WORK TO BE COMPLETED
Each record needs to be retyped exactly, though its pictures should not appear.

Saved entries
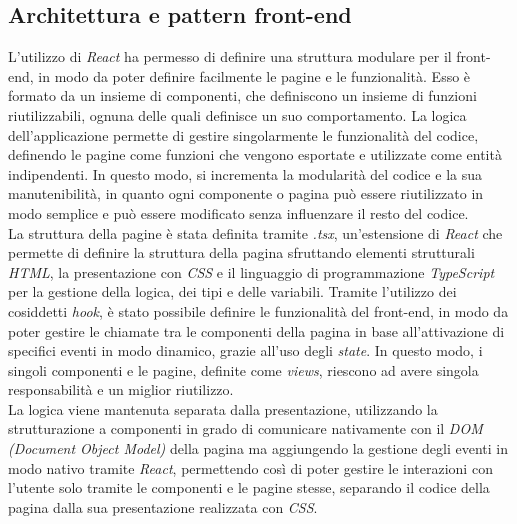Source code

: \subsection{Architettura e pattern front-end}\label{subsec:architettura-pattern}

L'utilizzo di \textit{React} ha permesso di definire una struttura modulare per il front-end, in modo da poter definire facilmente le pagine e le funzionalità.
Esso è formato da un insieme di componenti, che definiscono un insieme di funzioni riutilizzabili, ognuna delle quali definisce un suo comportamento. 
La logica dell'applicazione permette di gestire singolarmente le funzionalità del codice, definendo le pagine come funzioni che vengono
esportate e utilizzate come entità indipendenti. In questo modo, si incrementa la modularità del codice e la sua manutenibilità, in quanto ogni componente
o pagina può essere riutilizzato in modo semplice e può essere modificato senza influenzare il resto del codice. \\

La struttura della pagine è stata definita tramite \textit{.tsx}, un'estensione di \textit{React} che permette di definire la struttura della pagina 
sfruttando elementi strutturali \textit{HTML}, la presentazione con \textit{CSS} e il linguaggio di programmazione \textit{TypeScript} per la gestione della logica, dei tipi e delle variabili.
Tramite l'utilizzo dei cosiddetti \textit{hook}, è stato possibile definire le funzionalità del front-end, in modo da poter gestire le chiamate tra le componenti della 
pagina in base all'attivazione di specifici eventi in modo dinamico, grazie all'uso degli \textit{state}.
In questo modo, i singoli componenti e le pagine, definite come \textit{views}, riescono ad avere singola responsabilità e un miglior riutilizzo. \\

La logica viene mantenuta separata dalla presentazione, utilizzando la strutturazione a componenti in grado di comunicare nativamente con il 
\textit{DOM (Document Object Model)} della pagina ma aggiungendo la gestione degli eventi in modo nativo tramite \textit{React}, permettendo così di poter gestire le interazioni con l'utente
solo tramite le componenti e le pagine stesse, separando il codice della pagina dalla sua presentazione realizzata con \textit{CSS}. \\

EXERCISE SOLUTION
Source code

: \subsection{Architettura e pattern front-end}\label{subsec:architettura-pattern}

L'utilizzo di \textit{React} ha permesso di definire una struttura modulare per il front-end, in modo da poter definire facilmente le pagine e le funzionalità.
Esso è formato da un insieme di componenti, che definiscono un insieme di funzioni riutilizzabili, ognuna delle quali definisce un suo comportamento. 
La logica dell'applicazione permette di gestire singolarmente le funzionalità del codice, definendo le pagine come funzioni che vengono
esportate e utilizzate come entità indipendenti. In questo modo, si incrementa la modularità del codice e la sua manutenibilità, in quanto ogni componente
o pagina può essere riutilizzato in modo semplice e può essere modificato senza influenzare il resto del codice. \\

La struttura della pagine è stata definita tramite \textit{.tsx}, un'estensione di \textit{React} che permette di definire la struttura della pagina 
sfruttando elementi strutturali \textit{HTML}, la presentazione con \textit{CSS} e il linguaggio di programmazione \textit{TypeScript} per la gestione della logica, dei tipi e delle variabili.
Tramite l'utilizzo dei cosiddetti \textit{hook}, è stato possibile definire le funzionalità del front-end, in modo da poter gestire le chiamate tra le componenti della 
pagina in base all'attivazione di specifici eventi in modo dinamico, grazie all'uso degli \textit{state}.
In questo modo, i singoli componenti e le pagine, definite come \textit{views}, riescono ad avere singola responsabilità e un miglior riutilizzo. \\

La logica viene mantenuta separata dalla presentazione, utilizzando la strutturazione a componenti in grado di comunicare nativamente con il 
\textit{DOM (Document Object Model)} della pagina ma aggiungendo la gestione degli eventi in modo nativo tramite \textit{React}, permettendo così di poter gestire le interazioni con l'utente
solo tramite le componenti e le pagine stesse, separando il codice della pagina dalla sua presentazione realizzata con \textit{CSS}. \\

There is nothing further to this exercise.